Choices include whether to take medications, what to eat and how active to be. Grace tells his patients that the choices were made for him when he was a child, and his parents did an excellent job, but it’s harder when you’re diagnosed as an adult and have been in the same routine for some time and are told to change.
He said people often get frustrated, and many people also experience depression, which makes it hard to manage their diabetes effectively. Patients see, though, that if they do make healthier choices, “They’re happier.
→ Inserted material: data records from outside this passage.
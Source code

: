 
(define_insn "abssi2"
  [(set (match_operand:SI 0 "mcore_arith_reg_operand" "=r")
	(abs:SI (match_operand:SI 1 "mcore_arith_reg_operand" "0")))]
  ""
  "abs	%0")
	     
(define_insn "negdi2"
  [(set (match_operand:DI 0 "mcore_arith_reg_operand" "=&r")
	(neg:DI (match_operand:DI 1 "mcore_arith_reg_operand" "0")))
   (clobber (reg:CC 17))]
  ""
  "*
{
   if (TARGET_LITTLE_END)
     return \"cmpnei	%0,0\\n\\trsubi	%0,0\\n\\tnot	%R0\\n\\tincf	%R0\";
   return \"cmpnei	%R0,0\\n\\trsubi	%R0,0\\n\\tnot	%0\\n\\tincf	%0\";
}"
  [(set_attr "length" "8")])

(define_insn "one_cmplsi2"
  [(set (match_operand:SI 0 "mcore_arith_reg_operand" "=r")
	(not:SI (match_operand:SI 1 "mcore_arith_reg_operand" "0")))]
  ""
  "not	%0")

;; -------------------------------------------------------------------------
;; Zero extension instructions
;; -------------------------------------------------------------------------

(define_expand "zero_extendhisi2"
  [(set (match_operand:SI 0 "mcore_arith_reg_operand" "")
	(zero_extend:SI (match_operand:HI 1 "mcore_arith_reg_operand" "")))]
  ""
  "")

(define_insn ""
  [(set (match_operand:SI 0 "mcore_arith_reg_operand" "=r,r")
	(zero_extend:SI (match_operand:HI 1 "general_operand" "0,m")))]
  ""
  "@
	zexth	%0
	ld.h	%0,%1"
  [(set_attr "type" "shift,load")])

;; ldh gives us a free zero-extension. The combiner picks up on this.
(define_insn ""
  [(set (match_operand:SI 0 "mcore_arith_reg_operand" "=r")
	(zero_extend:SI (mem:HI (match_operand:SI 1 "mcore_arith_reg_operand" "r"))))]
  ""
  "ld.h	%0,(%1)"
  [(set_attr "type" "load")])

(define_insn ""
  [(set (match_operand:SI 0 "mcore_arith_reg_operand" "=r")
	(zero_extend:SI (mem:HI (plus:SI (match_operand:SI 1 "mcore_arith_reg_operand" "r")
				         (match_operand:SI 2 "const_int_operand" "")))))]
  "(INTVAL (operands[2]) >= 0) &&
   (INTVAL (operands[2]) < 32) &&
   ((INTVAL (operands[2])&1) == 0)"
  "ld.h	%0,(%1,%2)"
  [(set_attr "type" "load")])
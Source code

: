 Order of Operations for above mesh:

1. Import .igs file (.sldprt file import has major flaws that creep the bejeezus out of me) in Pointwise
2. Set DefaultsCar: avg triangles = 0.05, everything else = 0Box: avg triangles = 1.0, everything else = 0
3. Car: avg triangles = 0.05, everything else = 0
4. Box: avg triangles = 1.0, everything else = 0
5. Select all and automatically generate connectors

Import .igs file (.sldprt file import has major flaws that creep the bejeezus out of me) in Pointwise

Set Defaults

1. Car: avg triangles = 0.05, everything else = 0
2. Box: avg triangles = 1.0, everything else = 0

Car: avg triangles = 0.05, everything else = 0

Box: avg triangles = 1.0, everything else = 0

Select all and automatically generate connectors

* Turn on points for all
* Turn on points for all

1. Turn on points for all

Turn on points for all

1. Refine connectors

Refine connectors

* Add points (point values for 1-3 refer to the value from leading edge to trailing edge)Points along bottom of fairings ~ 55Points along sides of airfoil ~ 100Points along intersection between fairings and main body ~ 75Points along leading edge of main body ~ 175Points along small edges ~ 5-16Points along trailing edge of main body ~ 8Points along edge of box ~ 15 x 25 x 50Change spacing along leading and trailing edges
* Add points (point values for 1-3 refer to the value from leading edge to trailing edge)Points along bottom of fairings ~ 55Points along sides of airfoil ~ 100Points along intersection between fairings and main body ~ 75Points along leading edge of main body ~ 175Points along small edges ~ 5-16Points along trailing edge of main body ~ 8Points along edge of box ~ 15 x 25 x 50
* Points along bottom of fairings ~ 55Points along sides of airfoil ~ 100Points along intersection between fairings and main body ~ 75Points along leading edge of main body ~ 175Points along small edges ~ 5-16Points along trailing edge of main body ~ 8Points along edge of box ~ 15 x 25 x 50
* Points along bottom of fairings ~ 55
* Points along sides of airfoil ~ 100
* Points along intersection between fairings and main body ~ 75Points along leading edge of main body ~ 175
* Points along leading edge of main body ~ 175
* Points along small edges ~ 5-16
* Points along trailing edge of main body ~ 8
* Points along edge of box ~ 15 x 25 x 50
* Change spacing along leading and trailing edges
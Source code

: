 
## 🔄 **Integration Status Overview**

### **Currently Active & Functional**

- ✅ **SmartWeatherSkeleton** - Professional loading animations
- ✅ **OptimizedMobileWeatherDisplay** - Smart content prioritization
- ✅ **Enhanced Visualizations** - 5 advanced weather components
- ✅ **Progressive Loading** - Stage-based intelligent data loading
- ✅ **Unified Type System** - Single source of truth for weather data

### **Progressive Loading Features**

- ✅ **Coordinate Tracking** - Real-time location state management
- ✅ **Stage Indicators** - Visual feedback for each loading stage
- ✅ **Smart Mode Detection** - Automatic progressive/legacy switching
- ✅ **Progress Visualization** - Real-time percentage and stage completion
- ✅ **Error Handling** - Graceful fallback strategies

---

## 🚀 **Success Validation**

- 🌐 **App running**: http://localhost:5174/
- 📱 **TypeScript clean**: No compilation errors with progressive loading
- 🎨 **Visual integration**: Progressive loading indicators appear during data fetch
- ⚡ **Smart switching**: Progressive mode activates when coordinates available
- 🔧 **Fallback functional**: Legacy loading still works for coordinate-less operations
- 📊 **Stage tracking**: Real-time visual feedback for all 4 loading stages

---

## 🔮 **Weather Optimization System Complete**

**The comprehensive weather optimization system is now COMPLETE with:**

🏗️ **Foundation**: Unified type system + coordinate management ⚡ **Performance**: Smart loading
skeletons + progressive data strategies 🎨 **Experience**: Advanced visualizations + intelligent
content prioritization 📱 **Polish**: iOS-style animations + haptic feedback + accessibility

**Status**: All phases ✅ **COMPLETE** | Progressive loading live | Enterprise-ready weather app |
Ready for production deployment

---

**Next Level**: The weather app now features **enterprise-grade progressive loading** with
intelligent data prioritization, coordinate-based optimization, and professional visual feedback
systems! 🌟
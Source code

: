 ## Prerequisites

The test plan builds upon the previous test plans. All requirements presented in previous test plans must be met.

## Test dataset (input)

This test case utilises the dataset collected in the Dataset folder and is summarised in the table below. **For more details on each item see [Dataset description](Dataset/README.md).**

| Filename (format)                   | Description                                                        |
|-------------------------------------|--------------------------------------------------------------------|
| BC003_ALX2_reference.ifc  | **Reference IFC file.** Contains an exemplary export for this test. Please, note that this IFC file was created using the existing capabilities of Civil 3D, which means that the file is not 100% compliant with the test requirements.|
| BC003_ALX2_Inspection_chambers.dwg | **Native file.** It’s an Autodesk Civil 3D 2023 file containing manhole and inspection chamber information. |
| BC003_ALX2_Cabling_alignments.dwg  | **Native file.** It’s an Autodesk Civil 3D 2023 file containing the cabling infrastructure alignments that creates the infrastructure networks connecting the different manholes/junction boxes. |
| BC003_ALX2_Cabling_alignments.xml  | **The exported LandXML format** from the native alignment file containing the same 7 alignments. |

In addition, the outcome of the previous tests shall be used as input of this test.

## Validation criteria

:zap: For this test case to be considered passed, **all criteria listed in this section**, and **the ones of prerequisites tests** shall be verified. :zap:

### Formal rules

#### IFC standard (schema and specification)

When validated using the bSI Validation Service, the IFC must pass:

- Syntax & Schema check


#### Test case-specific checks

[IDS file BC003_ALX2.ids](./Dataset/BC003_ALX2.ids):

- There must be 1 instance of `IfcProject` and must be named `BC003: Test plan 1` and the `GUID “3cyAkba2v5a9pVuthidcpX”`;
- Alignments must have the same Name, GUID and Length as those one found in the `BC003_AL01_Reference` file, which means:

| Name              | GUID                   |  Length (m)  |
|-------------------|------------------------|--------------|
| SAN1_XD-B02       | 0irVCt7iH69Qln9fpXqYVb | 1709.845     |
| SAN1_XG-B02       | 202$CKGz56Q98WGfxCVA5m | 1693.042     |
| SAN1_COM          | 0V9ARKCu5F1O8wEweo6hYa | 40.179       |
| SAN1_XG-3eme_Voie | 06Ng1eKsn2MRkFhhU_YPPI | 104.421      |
They feel better.”
And he encourages his patients to be honest, so he can tailor their treatment around how they’re actually living, rather than having them hide that, for example, they are eating lots of sweets.
“You’re going to wake up with it every day for the rest of your life,” so knowing how to take care of yourself to ensure you live a good, healthy life is important, Grace said.
He starts by treating people with diet and exercise. But “exercise” doesn’t have to mean a strenuous workout at a gym.
“By ‘exercise’ I mean being active,” he said. “Being more active than you currently are.”
He said it can be a challenge, as “everyone’s busy,” but it requires adding just a little time in the day to take care of yourself.
In addition to diet and exercise, diabetes can be treated with medication. There are different medications used for Type 2 diabetes, some of which tell the pancreas to release a little more insulin, and some of which help the cells to use insulin better. There are also kidney medications that allow the body to eliminate extra sugar through urination. Other medications promote increased metabolism and weight loss.
Some patients with Type 2 diabetes do need to take injected insulin. “That is not a failure,” just how the disease has progressed, Grace said.
Jessica Halsey, community health educator with Hancock Public Health, said the community’s obesity and diabetes task force is creating action steps which came out of the community health assessment.
Halsey said many people who have diabetes don’t know it, so she encourages people to get regular checkups and make sure their blood sugar is tested. Especially if there is a family history of diabetes, “You always want to keep an eye on that.”
She said people can also live a healthier life by ensuring there are “multiple colors” on their plate. “Always choose those fresh fruits and vegetables,” she said
And make sure you and your children are getting activity, even if it’s just taking your dog out for a brief walk. She said the health department is working with the city to help increase awareness of bike paths, and is trying to create a community friendly toward walking and biking.
Ohio State University Extension offers a dining with diabetes class, with a new round of classes starting in early 2018.